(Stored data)
Content starts
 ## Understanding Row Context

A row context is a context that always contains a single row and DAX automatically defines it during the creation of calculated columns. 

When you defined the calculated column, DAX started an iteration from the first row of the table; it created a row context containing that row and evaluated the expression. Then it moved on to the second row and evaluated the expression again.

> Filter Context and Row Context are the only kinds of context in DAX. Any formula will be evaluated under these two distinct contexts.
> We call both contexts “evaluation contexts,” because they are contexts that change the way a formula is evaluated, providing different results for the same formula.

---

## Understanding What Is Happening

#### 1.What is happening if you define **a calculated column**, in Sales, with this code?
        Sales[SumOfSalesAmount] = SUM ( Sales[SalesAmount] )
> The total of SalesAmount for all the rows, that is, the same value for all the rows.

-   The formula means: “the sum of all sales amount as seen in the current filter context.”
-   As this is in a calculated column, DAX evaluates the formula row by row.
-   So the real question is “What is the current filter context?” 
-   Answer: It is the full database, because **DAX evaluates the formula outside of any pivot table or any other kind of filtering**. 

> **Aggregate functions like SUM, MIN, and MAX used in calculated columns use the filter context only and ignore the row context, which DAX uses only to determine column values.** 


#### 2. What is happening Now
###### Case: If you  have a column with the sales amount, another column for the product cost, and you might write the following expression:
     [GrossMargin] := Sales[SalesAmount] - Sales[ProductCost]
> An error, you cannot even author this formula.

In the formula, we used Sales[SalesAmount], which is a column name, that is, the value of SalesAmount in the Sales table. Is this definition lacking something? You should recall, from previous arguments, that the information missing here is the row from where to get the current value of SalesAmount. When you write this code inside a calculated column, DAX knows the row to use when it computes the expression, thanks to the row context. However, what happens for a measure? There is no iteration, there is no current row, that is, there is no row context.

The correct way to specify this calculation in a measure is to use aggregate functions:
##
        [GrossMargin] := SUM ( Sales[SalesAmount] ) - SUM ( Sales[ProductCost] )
Content ends
## Required work
Out of the entries above, write out only the lines between the line holding "## Understanding What Is Happening" and the line holding "[GrossMargin] := Sales[SalesAmount]", inclusive, each exactly as given.

## Written answer
## Understanding What Is Happening

#### 1.What is happening if you define **a calculated column**, in Sales, with this code?
        Sales[SumOfSalesAmount] = SUM ( Sales[SalesAmount] )
> The total of SalesAmount for all the rows, that is, the same value for all the rows.

-   The formula means: “the sum of all sales amount as seen in the current filter context.”
-   As this is in a calculated column, DAX evaluates the formula row by row.
-   So the real question is “What is the current filter context?” 
-   Answer: It is the full database, because **DAX evaluates the formula outside of any pivot table or any other kind of filtering**. 

> **Aggregate functions like SUM, MIN, and MAX used in calculated columns use the filter context only and ignore the row context, which DAX uses only to determine column values.** 


#### 2. What is happening Now
###### Case: If you  have a column with the sales amount, another column for the product cost, and you might write the following expression:
     [GrossMargin] := Sales[SalesAmount] - Sales[ProductCost]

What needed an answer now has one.